3. Own your power. For many people, this is the most challenging step but it's certainly the most important. Accepting that everyone from the janitor mopping the halls at the local public school to the high-flying executive sitting in the corner office down the hall has the power to affect change can be arduous for some, but understanding that you, too, have the power is quite possibly the hardest. But when you finally lay down the weapons you've been pointing at yourself all along, and accept that you have it within you to reach for the stars -- and, at the very least, land on the moon and plant your flag in one of its sweeping crevices -- the world will be your oyster, and your objectives will suddenly come within reach.
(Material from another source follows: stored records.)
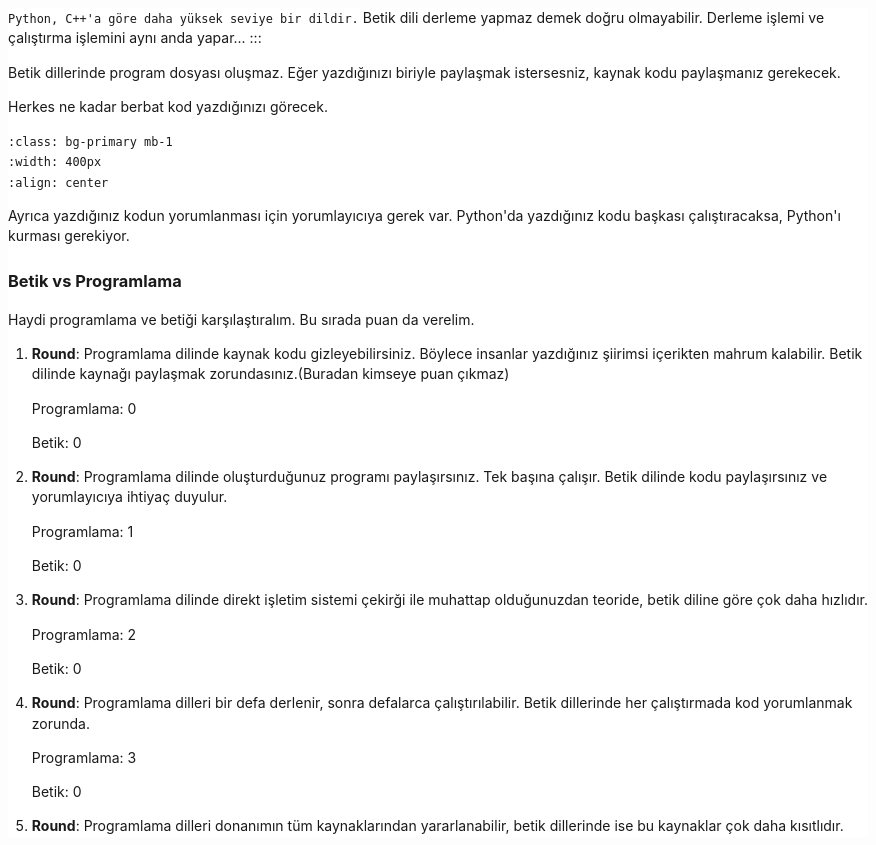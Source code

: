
 ```Python, C++'a göre daha yüksek seviye bir dildir.```
Betik dili derleme yapmaz demek doğru olmayabilir. Derleme işlemi ve çalıştırma işlemini aynı anda yapar...
:::

Betik dillerinde program dosyası oluşmaz. Eğer yazdığınızı biriyle paylaşmak istersesniz, kaynak kodu paylaşmanız 
gerekecek.

Herkes ne kadar berbat kod yazdığınızı görecek.
```{image} ../images/oh_god_please_no.gif
:class: bg-primary mb-1
:width: 400px
:align: center
```

Ayrıca yazdığınız kodun yorumlanması için yorumlayıcıya gerek var. Python'da yazdığınız kodu başkası çalıştıracaksa, 
Python'ı kurması gerekiyor.

### Betik vs Programlama
Haydi programlama ve betiği karşılaştıralım. Bu sırada puan da verelim.

1. **Round**:
   Programlama dilinde kaynak kodu gizleyebilirsiniz. Böylece insanlar yazdığınız şiirimsi içerikten mahrum kalabilir. 
   Betik dilinde kaynağı paylaşmak zorundasınız.(Buradan kimseye puan çıkmaz)
   
   Programlama: 0
   
   Betik: 0
2. **Round**:
   Programlama dilinde oluşturduğunuz programı paylaşırsınız. Tek başına çalışır.
   Betik dilinde kodu paylaşırsınız ve yorumlayıcıya ihtiyaç duyulur.
   
   Programlama: 1
   
   Betik: 0

3. **Round**: 
   Programlama dilinde direkt işletim sistemi çekirği ile muhattap olduğunuzdan teoride, betik diline göre çok daha 
   hızlıdır.

   Programlama: 2
   
   Betik: 0
4. **Round**: 
   Programlama dilleri bir defa derlenir, sonra defalarca çalıştırılabilir.
   Betik dillerinde her çalıştırmada kod yorumlanmak zorunda.
   
   Programlama: 3
   
   Betik: 0
5. **Round**: 
   Programlama dilleri donanımın tüm kaynaklarından yararlanabilir, betik dillerinde ise bu kaynaklar çok 
   daha kısıtlıdır.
So how do you do it? I often find that the origin of this process (and, indeed, it is a gradual process) is positive visualization. Envision what you want -- see it, feel it, taste it and appreciate it from a 360-degree perspective. Make it tangible, but make it realistic. Most importantly, make it something that ultimately will bring you satisfaction and make your life feel whole. It could be as simple, yet magical, as a carefree, quintessential holiday table at Christmastime filled with family and friends (and hopefully some delicious food!); or perhaps, it's the birth of that company you've been itching to start somewhere down the line, or still, maybe it's that dream vacation to Paris or Hong Kong you've been dwelling on since junior high. See it, feel it, taste it. Then, make a game plan, carve out a road map and let it happen. The only one who can deposit fuel into your engines and set you on the path to accomplishment is you, so if you have any doubts, as always, just mutter somewhere, sometime, under your breath: "Stop talking, start doing."